What is required - Give back exactly the lines of the entries below from the line with "Fired if the" to the line with "Fired after a", inclusive, and only those.

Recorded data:

- - -

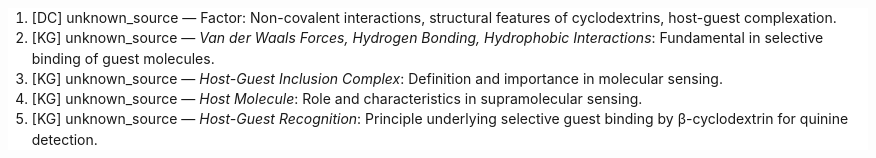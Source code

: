 1. [DC] unknown_source — Factor: Non-covalent interactions, structural features of cyclodextrins, host-guest complexation.  
2. [KG] unknown_source — *Van der Waals Forces, Hydrogen Bonding, Hydrophobic Interactions*: Fundamental in selective binding of guest molecules.  
3. [KG] unknown_source — *Host-Guest Inclusion Complex*: Definition and importance in molecular sensing.  
4. [KG] unknown_source — *Host Molecule*: Role and characteristics in supramolecular sensing.  
5. [KG] unknown_source — *Host-Guest Recognition*: Principle underlying selective guest binding by β-cyclodextrin for quinine detection.

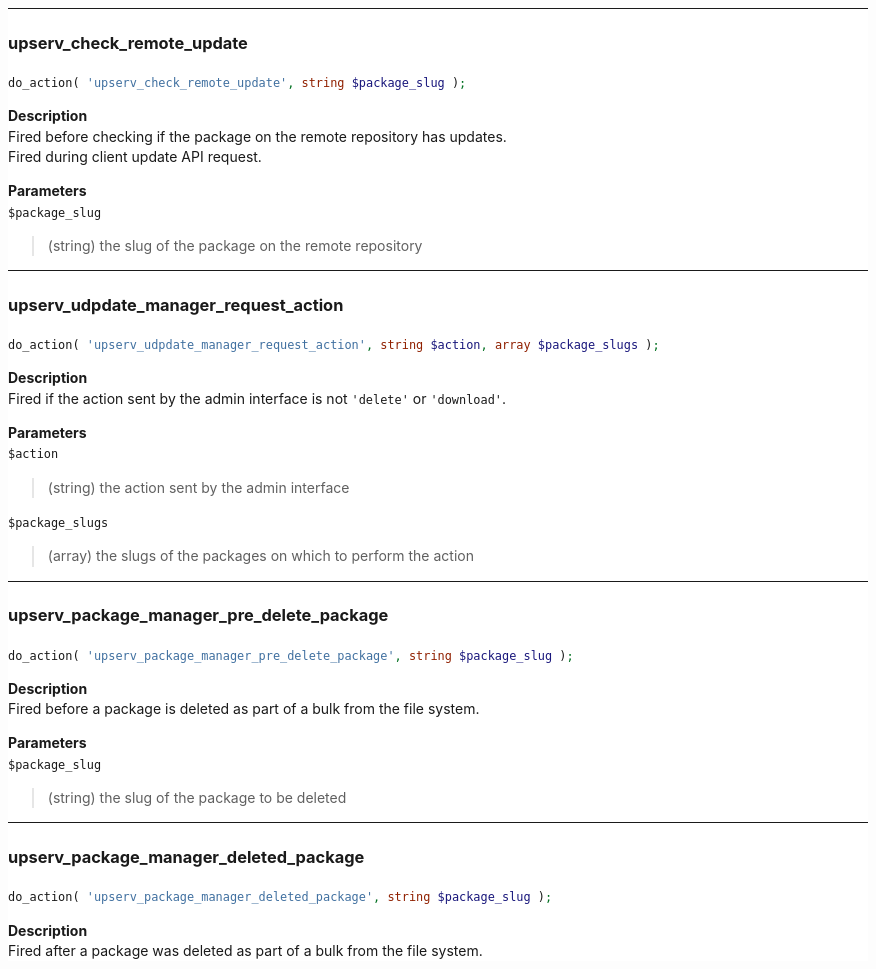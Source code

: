 ___
### upserv_check_remote_update

```php
do_action( 'upserv_check_remote_update', string $package_slug );
```

**Description**  
Fired before checking if the package on the remote repository has updates.  
Fired during client update API request.

**Parameters**  
`$package_slug`
> (string) the slug of the package on the remote repository  

___
### upserv_udpdate_manager_request_action

```php
do_action( 'upserv_udpdate_manager_request_action', string $action, array $package_slugs );
```

**Description**  
Fired if the action sent by the admin interface is not `'delete'` or `'download'`.

**Parameters**  
`$action`
> (string) the action sent by the admin interface  

`$package_slugs`
> (array) the slugs of the packages on which to perform the action  

___
### upserv_package_manager_pre_delete_package

```php
do_action( 'upserv_package_manager_pre_delete_package', string $package_slug );
```

**Description**  
Fired before a package is deleted as part of a bulk from the file system.

**Parameters**  
`$package_slug`
> (string) the slug of the package to be deleted  

___
### upserv_package_manager_deleted_package

```php
do_action( 'upserv_package_manager_deleted_package', string $package_slug );
```

**Description**  
Fired after a package was deleted as part of a bulk from the file system.
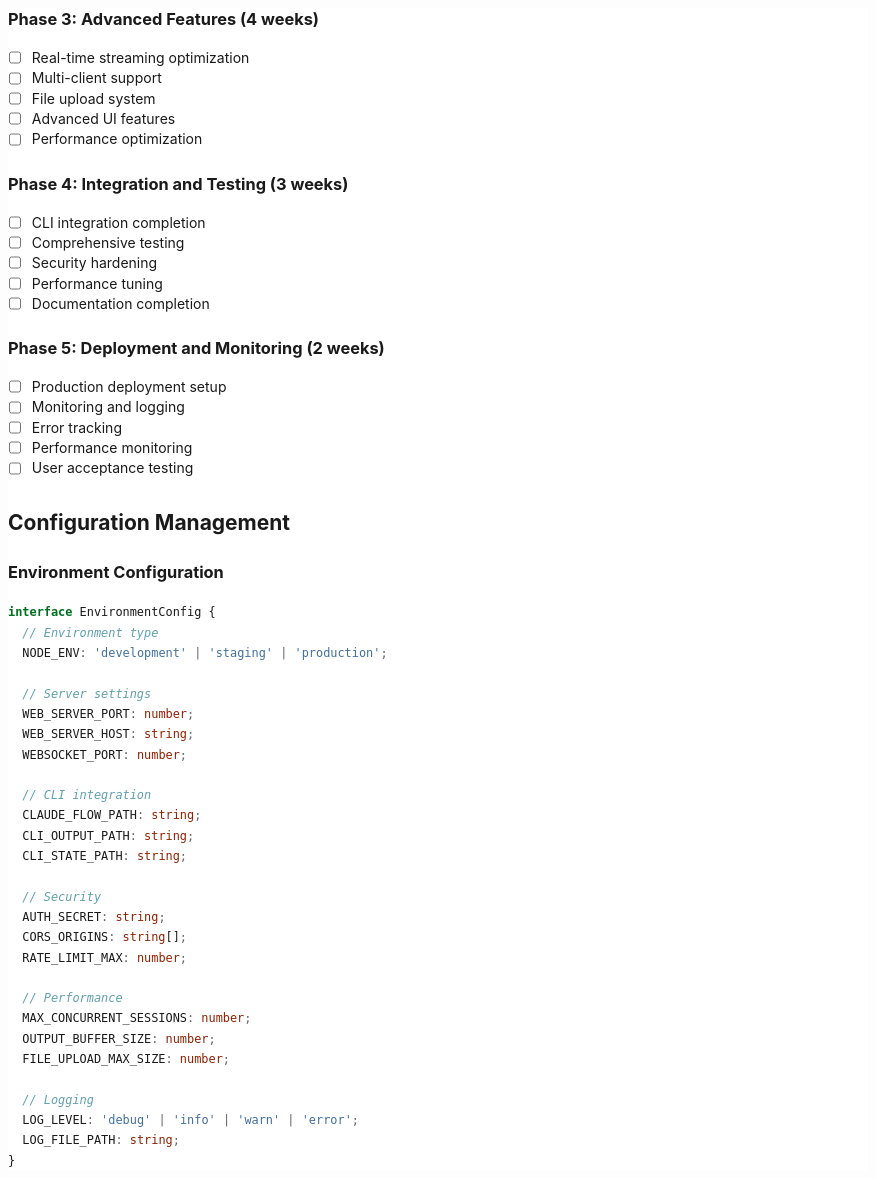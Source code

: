 ### Phase 3: Advanced Features (4 weeks)
- [ ] Real-time streaming optimization
- [ ] Multi-client support
- [ ] File upload system
- [ ] Advanced UI features
- [ ] Performance optimization

### Phase 4: Integration and Testing (3 weeks)
- [ ] CLI integration completion
- [ ] Comprehensive testing
- [ ] Security hardening
- [ ] Performance tuning
- [ ] Documentation completion

### Phase 5: Deployment and Monitoring (2 weeks)
- [ ] Production deployment setup
- [ ] Monitoring and logging
- [ ] Error tracking
- [ ] Performance monitoring
- [ ] User acceptance testing

## Configuration Management

### Environment Configuration

```typescript
interface EnvironmentConfig {
  // Environment type
  NODE_ENV: 'development' | 'staging' | 'production';
  
  // Server settings
  WEB_SERVER_PORT: number;
  WEB_SERVER_HOST: string;
  WEBSOCKET_PORT: number;
  
  // CLI integration
  CLAUDE_FLOW_PATH: string;
  CLI_OUTPUT_PATH: string;
  CLI_STATE_PATH: string;
  
  // Security
  AUTH_SECRET: string;
  CORS_ORIGINS: string[];
  RATE_LIMIT_MAX: number;
  
  // Performance
  MAX_CONCURRENT_SESSIONS: number;
  OUTPUT_BUFFER_SIZE: number;
  FILE_UPLOAD_MAX_SIZE: number;
  
  // Logging
  LOG_LEVEL: 'debug' | 'info' | 'warn' | 'error';
  LOG_FILE_PATH: string;
}
```
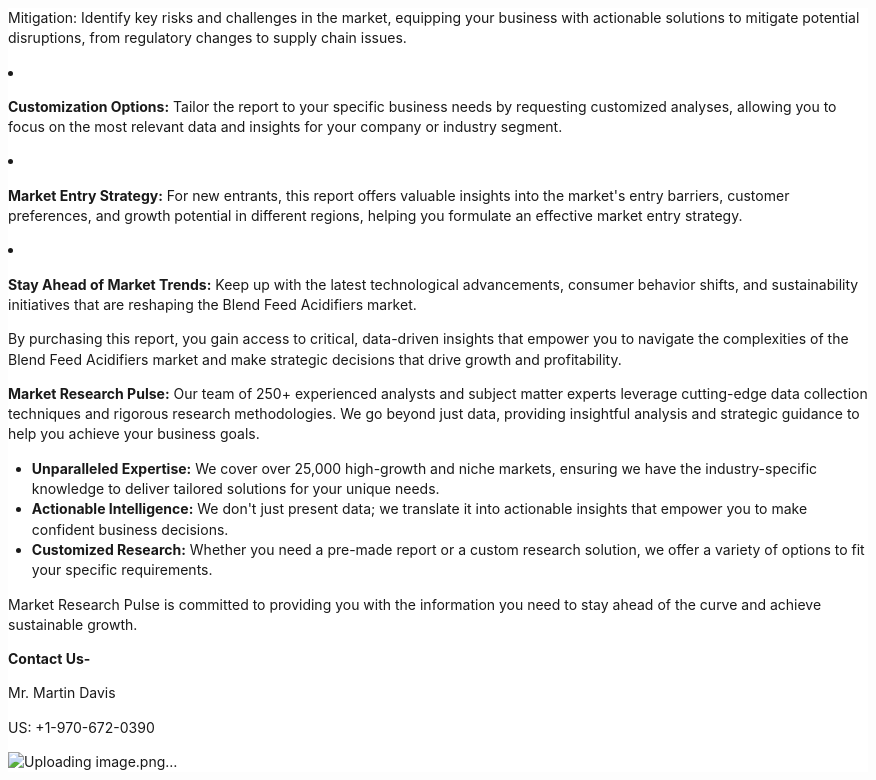 Mitigation:</strong> Identify key risks and challenges in the market, equipping your business with actionable solutions to mitigate potential disruptions, from regulatory changes to supply chain issues.</p></li><li><p><strong>Customization Options:</strong> Tailor the report to your specific business needs by requesting customized analyses, allowing you to focus on the most relevant data and insights for your company or industry segment.</p></li><li><p><strong>Market Entry Strategy:</strong> For new entrants, this report offers valuable insights into the market's entry barriers, customer preferences, and growth potential in different regions, helping you formulate an effective market entry strategy.</p></li><li><p><strong>Stay Ahead of Market Trends:</strong> Keep up with the latest technological advancements, consumer behavior shifts, and sustainability initiatives that are reshaping the Blend Feed Acidifiers market.</p></li></ol><p>By purchasing this report, you gain access to critical, data-driven insights that empower you to navigate the complexities of the Blend Feed Acidifiers market and make strategic decisions that drive growth and profitability.</p><p><strong>Market Research Pulse:</strong>&nbsp;Our team of 250+ experienced analysts and subject matter experts leverage cutting-edge data collection techniques and rigorous research methodologies. We go beyond just data, providing insightful analysis and strategic guidance to help you achieve your business goals.</p><ul><li><strong>Unparalleled Expertise:</strong>&nbsp;We cover over 25,000 high-growth and niche markets, ensuring we have the industry-specific knowledge to deliver tailored solutions for your unique needs.</li><li><strong>Actionable Intelligence:</strong>&nbsp;We don't just present data; we translate it into actionable insights that empower you to make confident business decisions.</li><li><strong>Customized Research:</strong>&nbsp;Whether you need a pre-made report or a custom research solution, we offer a variety of options to fit your specific requirements.</li></ul><p>Market Research Pulse is committed to providing you with the information you need to stay ahead of the curve and achieve sustainable growth.</p><p><strong>Contact Us-</strong></p><p>Mr. Martin Davis</p><p>US: +1-970-672-0390</p>
![Uploading image.png…]()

- - -

Answer space -
Fired if the action sent by the admin interface is not `'delete'` or `'download'`.

**Parameters**  
`$action`
> (string) the action sent by the admin interface  

`$package_slugs`
> (array) the slugs of the packages on which to perform the action  

___
### upserv_package_manager_pre_delete_package

```php
do_action( 'upserv_package_manager_pre_delete_package', string $package_slug );
```

**Description**  
Fired before a package is deleted as part of a bulk from the file system.

**Parameters**  
`$package_slug`
> (string) the slug of the package to be deleted  

___
### upserv_package_manager_deleted_package

```php
do_action( 'upserv_package_manager_deleted_package', string $package_slug );
```

**Description**  
Fired after a package was deleted as part of a bulk from the file system.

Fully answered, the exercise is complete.